A key question to ask when watching successful rock bands progress into their second and third decades is simply “what are they going to do with what they’ve accomplished?” After reputation and sales success, it offers a lot of insight into a band’s ethos to watch what they do once they can do anything.
In many ways, that’s the question Breaking Benjamin is answering with Aurora. With three platinum records, two gold records, and countless active rock radio hits, Breaking Benjamin has been one of the most consistent and successful voices in hard rock for the past 20 years. Aurora revisits some of those hits and recasts them in acoustic form while also revisiting some of the friendships that Breaking Benjamin has built along the way.
The collection begins, suitably, with a rendition of “So Cold,” one of the band’s earliest chart-climbing singles. Although built with acoustic guitar and a cajon, the energy manages to feel just as intense as the original rock arrangement. Here we get a glimpse also of some more unique instrumentation as the bridge introduces what sounds like an oboe in a chilling solo.
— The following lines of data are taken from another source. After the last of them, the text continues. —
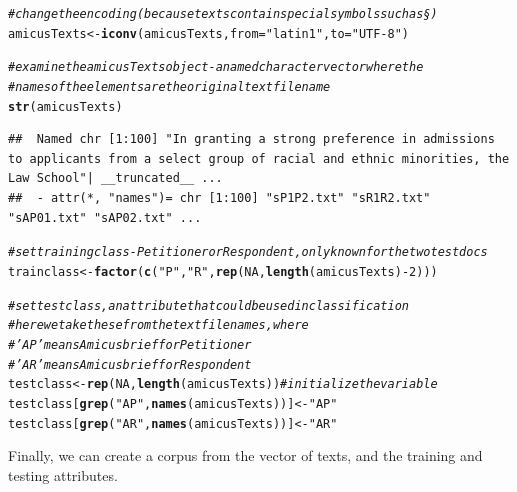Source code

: \documentclass[11pt]{article}\usepackage[]{graphicx}\usepackage[]{color}
\makeatletter
\newcommand{\hlnum}[1]{\textcolor[rgb]{0.686,0.059,0.569}{#1}}%
\newcommand{\hlstr}[1]{\textcolor[rgb]{0.192,0.494,0.8}{#1}}%
\newcommand{\hlcom}[1]{\textcolor[rgb]{0.678,0.584,0.686}{\textit{#1}}}%
\newcommand{\hlopt}[1]{\textcolor[rgb]{0,0,0}{#1}}%
\newcommand{\hlstd}[1]{\textcolor[rgb]{0.345,0.345,0.345}{#1}}%
\newcommand{\hlkwb}[1]{\textcolor[rgb]{0.69,0.353,0.396}{#1}}%
\newcommand{\hlkwc}[1]{\textcolor[rgb]{0.333,0.667,0.333}{#1}}%
\newcommand{\hlkwd}[1]{\textcolor[rgb]{0.737,0.353,0.396}{\textbf{#1}}}%
\newenvironment{kframe}{%
 \def\at@end@of@kframe{}%
 \ifinner\ifhmode%
  \def\at@end@of@kframe{\end{minipage}}%
  \begin{minipage}{\columnwidth}%
 \fi\fi%
 \def\FrameCommand##1{\hskip\@totalleftmargin \hskip-\fboxsep
 \colorbox{shadecolor}{##1}\hskip-\fboxsep
     \hskip-\linewidth \hskip-\@totalleftmargin \hskip\columnwidth}%
 \MakeFramed {\advance\hsize-\width
   \@totalleftmargin\z@ \linewidth\hsize
   \@setminipage}}%
 {\par\unskip\endMakeFramed%
 \at@end@of@kframe}
\newenvironment{knitrout}{}{} %
\makeatother
\begin{document}
\begin{knitrout}\footnotesize
{}\color{fgcolor}\begin{kframe}
\begin{alltt}
\hlcom{# change the encoding (because texts contain special symbols such as §)}
\hlstd{amicusTexts} \hlkwb{<-} \hlkwd{iconv}\hlstd{(amicusTexts,} \hlkwc{from}\hlstd{=}\hlstr{"latin1"}\hlstd{,} \hlkwc{to}\hlstd{=}\hlstr{"UTF-8"}\hlstd{)}

\hlcom{# examine the amicusTexts object - a named character vector where the}
\hlcom{# names of the elements are the original text filename}
\hlkwd{str}\hlstd{(amicusTexts)}
\end{alltt}
\begin{verbatim}
##  Named chr [1:100] "In granting a strong preference in admissions to applicants from a select group of racial and ethnic minorities, the Law School"| __truncated__ ...
##  - attr(*, "names")= chr [1:100] "sP1P2.txt" "sR1R2.txt" "sAP01.txt" "sAP02.txt" ...
\end{verbatim}
\begin{alltt}
\hlcom{# set training class - Petitioner or Respondent, only known for the two test docs}
\hlstd{trainclass} \hlkwb{<-} \hlkwd{factor}\hlstd{(}\hlkwd{c}\hlstd{(}\hlstr{"P"}\hlstd{,} \hlstr{"R"}\hlstd{,} \hlkwd{rep}\hlstd{(}\hlnum{NA}\hlstd{,} \hlkwd{length}\hlstd{(amicusTexts)}\hlopt{-}\hlnum{2}\hlstd{)))}

\hlcom{# set test class, an attribute that could be used in classification}
\hlcom{# here we take these from the text filenames, where }
\hlcom{# 'AP' means Amicus brief for Petitioner}
\hlcom{# 'AR' means Amicus brief for Respondent}
\hlstd{testclass}  \hlkwb{<-} \hlkwd{rep}\hlstd{(}\hlnum{NA}\hlstd{,} \hlkwd{length}\hlstd{(amicusTexts))} \hlcom{# initialize the variable}
\hlstd{testclass[}\hlkwd{grep}\hlstd{(}\hlstr{"AP"}\hlstd{,} \hlkwd{names}\hlstd{(amicusTexts))]} \hlkwb{<-} \hlstr{"AP"}
\hlstd{testclass[}\hlkwd{grep}\hlstd{(}\hlstr{"AR"}\hlstd{,} \hlkwd{names}\hlstd{(amicusTexts))]} \hlkwb{<-} \hlstr{"AR"}
\end{alltt}
\end{kframe}
\end{knitrout}


Finally, we can create a corpus from the vector of texts, and the training and testing attributes.
\end{document}
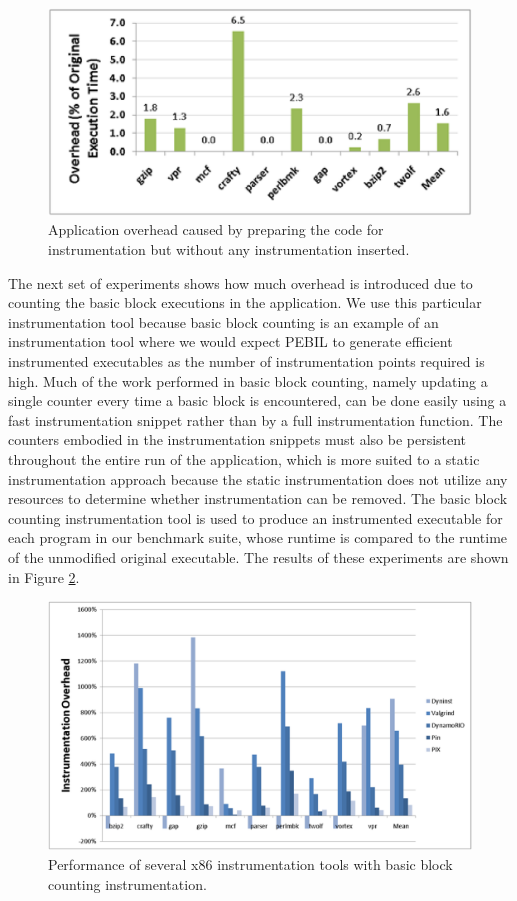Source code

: \begin{figure}[ht]
\centering
\label{fig:RelocOverhead}
\includegraphics[scale=0.6]{relocperf.eps}
\caption{Application overhead caused by preparing the code for instrumentation but without
any instrumentation inserted.}
\end{figure}

The next set of experiments shows how much overhead is introduced due to counting the
basic block executions in the application. We use this particular instrumentation tool because basic block counting
is an example of an instrumentation tool where we would expect PEBIL to generate efficient instrumented executables
as the number of instrumentation points required is high. Much of the work performed in basic block counting, namely updating a single
counter every time a basic block is encountered, can be done easily using a fast instrumentation snippet rather than
by a full instrumentation function. The counters embodied in the instrumentation snippets must also be
persistent throughout the entire run of the application, which is more suited to a static instrumentation approach
because the static instrumentation does not utilize any resources to determine whether instrumentation can be removed.
The basic block counting instrumentation tool is used to produce an instrumented
executable for each program in our benchmark suite, whose runtime is compared to the runtime of the 
unmodified original executable. The results of these experiments are shown in Figure \ref{fig:ToolOverheads}. 

\begin{figure}[ht]
\centering
\label{fig:ToolOverheads}
\includegraphics[scale=0.32]{bbcount.eps}
\caption{Performance of several x86 instrumentation tools with basic block counting instrumentation.}
\end{figure}

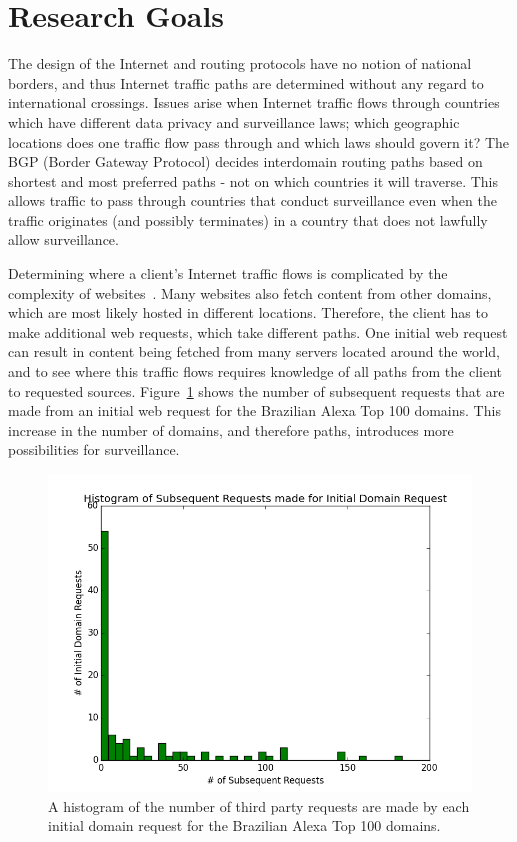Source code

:\section{Research Goals}
\label{problem}

The design of the Internet and routing protocols have no notion of national borders, and thus Internet traffic paths are determined without any regard to international crossings.  Issues arise when Internet traffic flows through countries which have different data privacy and surveillance laws; which geographic locations does one traffic flow pass through and which laws should govern it?  The BGP (Border Gateway Protocol) decides interdomain routing paths based on shortest and most preferred paths - not on which countries it will traverse.  This allows traffic to pass through countries that conduct surveillance even when the traffic originates (and possibly terminates) in a country that does not lawfully allow surveillance.  

Determining where a client's Internet traffic flows is complicated by the complexity of websites~\cite{butkiewicz2011understanding}.  Many websites also fetch content from other domains, which are most likely hosted in different locations.  Therefore, the client has to make additional web requests, which take different paths.  One initial web request can result in content being fetched from many servers located around the world, and to see where this traffic flows requires knowledge of all paths from the client to requested sources.  Figure~\ref{fig:domains} shows the number of subsequent requests that are made from an initial web request for the Brazilian Alexa Top 100 domains.  This increase in the number of domains, and therefore paths, introduces more possibilities for surveillance.

\begin{figure}
\centering
\includegraphics[width=.5\textwidth]{subsequent_request_hist}
\caption{A histogram of the number of third party requests are made by each initial domain request for the Brazilian Alexa Top 100 domains.}
\label{fig:domains}
\end{figure}

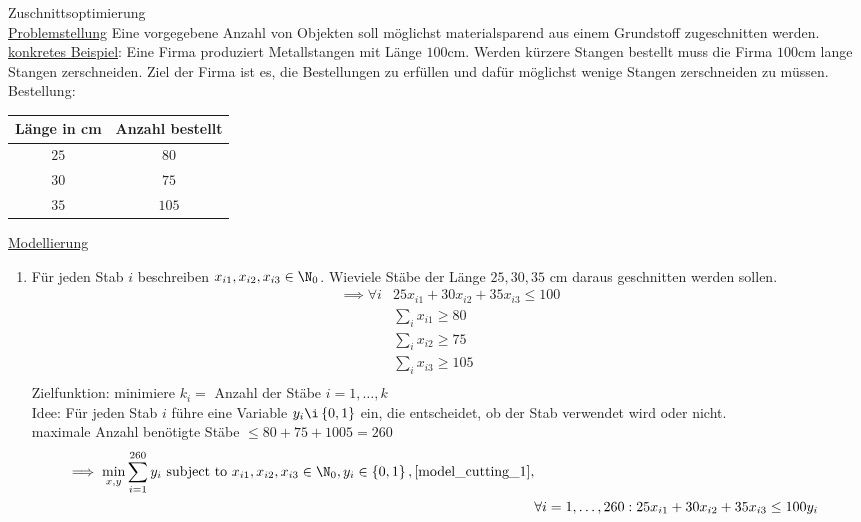 \begin{beispiel}
	Zuschnittsoptimierung\\
  	\underline{Problemstellung} Eine vorgegebene Anzahl von Objekten soll möglichst materialsparend aus einem Grundstoff zugeschnitten werden.\\
  	\underline{konkretes Beispiel}: Eine Firma produziert Metallstangen mit Länge $100$cm. Werden kürzere Stangen bestellt muss die Firma $100$cm lange Stangen zerschneiden. Ziel der Firma ist es, die Bestellungen zu erfüllen und dafür möglichst wenige Stangen zerschneiden zu müssen.\\
  	Bestellung:
  	\begin{tabular}{c|c}
		Länge in cm & Anzahl bestellt}\\
      	\hline
      	$25$ & $80$ \\
      	$30$ & $75$ \\
      	$35$ & $105$ \\
	\end{tabular}
	\underline{Modellierung} 
	\begin{enumerate}
		\item Für jeden Stab $i$ beschreiben $x_{i1},x_{i2},x_{i3} \in \N_{0}$. Wieviele Stäbe der Länge $25,30,35$ cm daraus geschnitten werden sollen.
			\begin{align*}\label{model_cutting_1}
				\implies \forall i & 25x_{i1} + 30x_{i2} + 35x_{i3}\leq 100\\
								   & \sum_{i}^{} x_{i1} \geq 80\\
								   & \sum_{i}^{} x_{i2} \geq 75\\
								   & \sum_{i}^{} x_{i3} \geq 105\\
			\end{align*}
			Zielfunktion: minimiere $k_{i}=$ Anzahl der Stäbe $i = 1,\dots ,k$\\
			Idee: Für jeden Stab $i$ führe eine Variable $y_{i} \i \left\{0,1 \right\}$ ein, die entscheidet, ob der Stab verwendet wird oder nicht.\\
			maximale Anzahl benötigte Stäbe $\leq 80 + 75 +1005 = 260$ 
			\begin{align*}
				\implies \min_{x,y}\sum_{i=1}^{260} y_{i} \text{ subject to } x_{i1},x_{i2},x_{i3} \in \N_{0}, y_{i}\in \left\{0,1 \right\} , \eqref{model_cutting_1},\\
				& \forall i = 1,\dots ,260 : 25x_{i1} + 30x_{i2} + 35x_{i3} \leq 100y_{i}
			\end{align*}
			

\end{enumerate}
\end{beispiel}
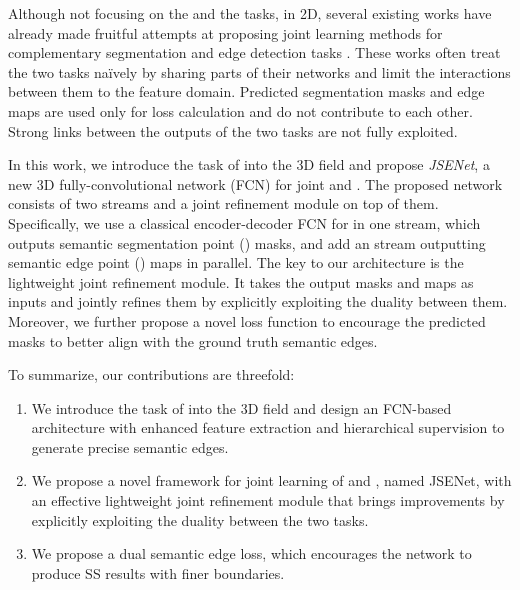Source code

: \documentclass[runningheads]{llncs}
\begin{document}
{Although not focusing on the {\SemSeg} and the {\SemEdgeD} tasks, in 2D, several existing works have already made fruitful attempts at proposing joint learning methods for complementary segmentation and edge detection tasks 
\cite{takikawa2019gated,cheng2017fusionnet,bertasius2016semantic,peng2017large,su2019selectivity,lin2017refinenet,wu2019stacked}. These works often treat the two tasks na\"{i}vely by sharing parts of their networks and limit the interactions between them to the feature domain. Predicted segmentation masks and edge maps are used only for loss calculation and do not contribute to each other.
Strong links between the outputs of the two tasks are not fully exploited.}



In this work, we introduce the task of {\SemEdgeD} into the 3D field 
and propose \emph{JSENet}, a new 3D fully-convolutional network (FCN) for joint {\SemSeg} and {\SemEdgeD}. The proposed network consists of two streams and a joint refinement module on top of them. Specifically, we use a classical encoder-decoder FCN for {\SemSeg} in one stream, which outputs semantic segmentation point (\SemSegPoint) masks, and add an {\SemEdgeD} stream outputting semantic edge point (\SemEdgePoint) maps in parallel. The key to our architecture is the lightweight joint refinement module. It takes the output {\SemSegPoint} masks and {\SemEdgePoint} maps as inputs and jointly refine{s} them by explicitly exploiting the duality between them. Moreover, we further propose a novel loss function to encourage the predicted {\SemSegPoint} masks to {better} align with the ground truth semantic edges. 


To summarize, our contributions are threefold: 
    \begin{enumerate}
    \item We introduce the task of {\SemEdgeD} into the 3D {field}  and design an FCN-based architecture with enhanced feature extraction and hierarchical supervision to generate precise semantic edges.

    \item We propose a novel framework for joint learning of {\SemSeg} and {\SemEdgeD}, named JSENet, with an effective lightweight joint refinement module {that}
brings improvements by explicitly exploiting the duality between the two tasks. 
    
    \item We propose a dual semantic edge loss{, which} 
{encourages the network to produce SS results with finer boundaries.} 
\end{enumerate}
\end{document}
All of the songs that are Breaking Benjamin alone strike a skillful balance between reimagining themselves while retaining the ferocity of the originals. “Angels Fall” is haunting and wistful in its defiant cry: “When angels fall with broken wings / I can’t give up, I can’t give in.” “Tourniquet” hones in on the ebb and flow of rage in Benjamin Burnley’s vocals. “Never Again” and “Torn In Two” both add layers of pathos with their raw reinvention of the original melodies.
The true standouts on this album, however, are the collaborations. It could easily be argued that there has never been a more star-studded features list in our current era of hard rock. Michael Barnes of RED lends his voice to “Failure,” leaning heavily on the melodic part of his skillset to offset some grit from Burnley: “Tired of feeling lost, tired of letting go / Tear the whole world down, tear the whole world down.” RED and Breaking Benjamin have long had a back-and-forth creative relationship (Breaking Benjamin’s current lead guitarist, Jasen Rauch, was originally a member and key creative force in RED). To hear the two vocalists finally on the same track perfects their synergy.
Spencer Chamberlain (Underoath) contributes to “Red Cold River,” his vocal tones perfectly suited to dialing up the flood of despair and determination unleashed in the lyrics. Scooter Ward (Cold) contributes to Aurora‘s single and only new track, “Far Away.” The song stands shoulder to shoulder with the classics in terms of quality, offering a mournful melody from the two legendary rock vocalists: “When the broken fall alive / Let the light take me too / When the waters turn to fire / Heaven, please, let me through.”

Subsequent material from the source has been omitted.